De resto, pensei até em incluir fotos para ilustrar as matérias. Besteira. O que importa, aqui, são as palavras que valem a pena.

Marcelo Costa
Editor


04/03/96
O significado do rock

Eu quero me redimir, o mundo gira, me fale sobre a sua vida, me fale sobre a MINHA vida, a dor é minha irmã. Você me perdoa? 

A banda se chama Electrafixion. As linhas cima não passam de uma colagem de trechos de letras do primeiro álbum deles,"Burned". É das poucas coisas que tenho ouvido.

São frases que se você tem mais de 15 anos e mais de quatro neurônios, já deve ter usado. Não necessariamente nessa ordem. Não necessariamente no mesmo dia. À frente do Electrafixion, Ian McCulloch e Will Sergeant, respectivamente vocal e guitarra da banda fundamental da minha geração, Echo and the Bunnymen.

Que McCulloch e Sergeant tenham voltado a trabalhar juntos é uma dádiva. Agradeça aos céus. Reze voltado para Liverpool. "Quando você diz que isso é amor/ Quer dizer o reverso do amor?" Echo and the Bunnymen ("Back of Love").

Qual a essência do rock? Dor adolescente? Mentes sossegadas? Almas em fogo?

Seja qual for, o fato é que McCulloch a conhece bem. Seus personagens vivem arrependidos, não sabem para onde vão nem por que nasceram. Escondem-se atrás de guitarras pontiagudas. Sim, as guitarras. Sergeant as maneja com nii-lirismo que parece intocado com o passar dos anos (e não são poucos). Pena que a voz de McCulloch tenha perdido o viço, a profundidade (são mais de 15 anos; quem não perdeu?). Você não sabe como é duro perceber que os caras que a gente sempre admirou são mortais. Depois, fica ainda pior: você se toca que você mesmo não tem cadeira cativa no fértil globinho azulado.

No mundo pós-grunge, parece vigorar a idéia de que o rock não passa de esporro puro, de esculhambação e ponto. Nesta coluna que estréio hoje, vou defender até a morte o contrário. É preciso que o rock tenha um significado maior, para além do suor e do chacoalhar de cabeças. É preciso que caras como Ian McCulloch apareçam de vez em quando para dizer umas verdades na nossa cara.

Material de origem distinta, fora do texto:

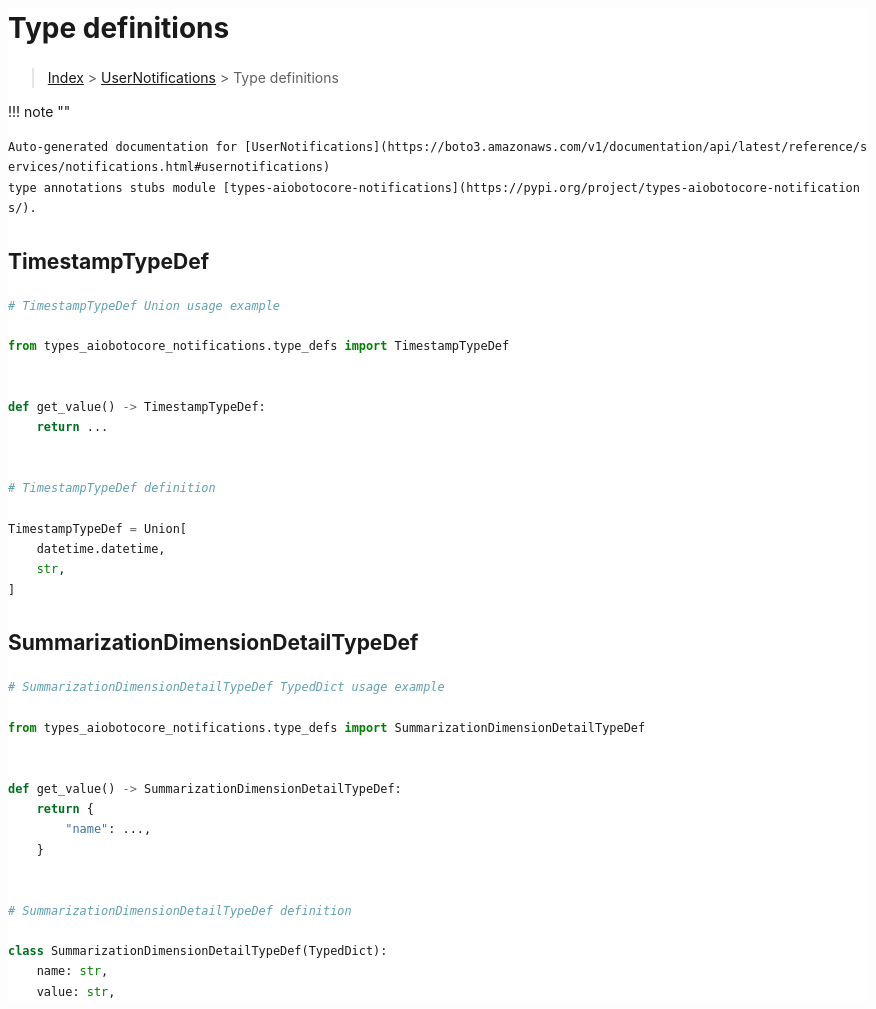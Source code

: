 # Type definitions

> [Index](../README.md) > [UserNotifications](./README.md) > Type definitions

!!! note ""

    Auto-generated documentation for [UserNotifications](https://boto3.amazonaws.com/v1/documentation/api/latest/reference/services/notifications.html#usernotifications)
    type annotations stubs module [types-aiobotocore-notifications](https://pypi.org/project/types-aiobotocore-notifications/).

## TimestampTypeDef

```python
# TimestampTypeDef Union usage example

from types_aiobotocore_notifications.type_defs import TimestampTypeDef


def get_value() -> TimestampTypeDef:
    return ...


# TimestampTypeDef definition

TimestampTypeDef = Union[
    datetime.datetime,
    str,
]
```




## SummarizationDimensionDetailTypeDef

```python
# SummarizationDimensionDetailTypeDef TypedDict usage example

from types_aiobotocore_notifications.type_defs import SummarizationDimensionDetailTypeDef


def get_value() -> SummarizationDimensionDetailTypeDef:
    return {
        "name": ...,
    }


# SummarizationDimensionDetailTypeDef definition

class SummarizationDimensionDetailTypeDef(TypedDict):
    name: str,
    value: str,
```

Mas calma. Sei que nada é mais intragável do que rock "sério". Por isso, a grandiosidade sinfônica dos Smashing Pumpinks, a pretensão "antropológica" dos Paralamas, coisas esnobes assim, vão receber pauladas sem dó. Informação, alguma opinião, muita música, um pouco de literatura. Essa é a receita que pretendo seguir neste espaço.

Um vôo cego. Mas é tarde demais para saltar. Você chegou até aqui. Estamos juntos nessa.

09/09/96
    Lou Reed e a voz da experiência

"No rock'n'roll, a diferença de idade entre artista e platéia não é grande. Mas, infelizmente, as pessoas na quarta fila imaginam que aqueles em cima do palco saibam de coisas que elas não sabem. E isso não é verdade."

As frases acima são de Lou Reed, escritas em 1970 na revista americana "ZigZag".

Obviamente, não valem mais nada. Pelo menos no show que Reed deu sexta-feira passada no Rio, a diferença de idade entre ele e seu público era significativa. E Lou não pareceu nada desconfortável no papel de alguém que sabe muito maisdo que seus admiradores. O que é absolutamente OK, porque verdade.
    *
"Quando os Rolling Stones apareceram, logo gostamos deles. Eles faziam a mesma coisa que nós, só que melhor."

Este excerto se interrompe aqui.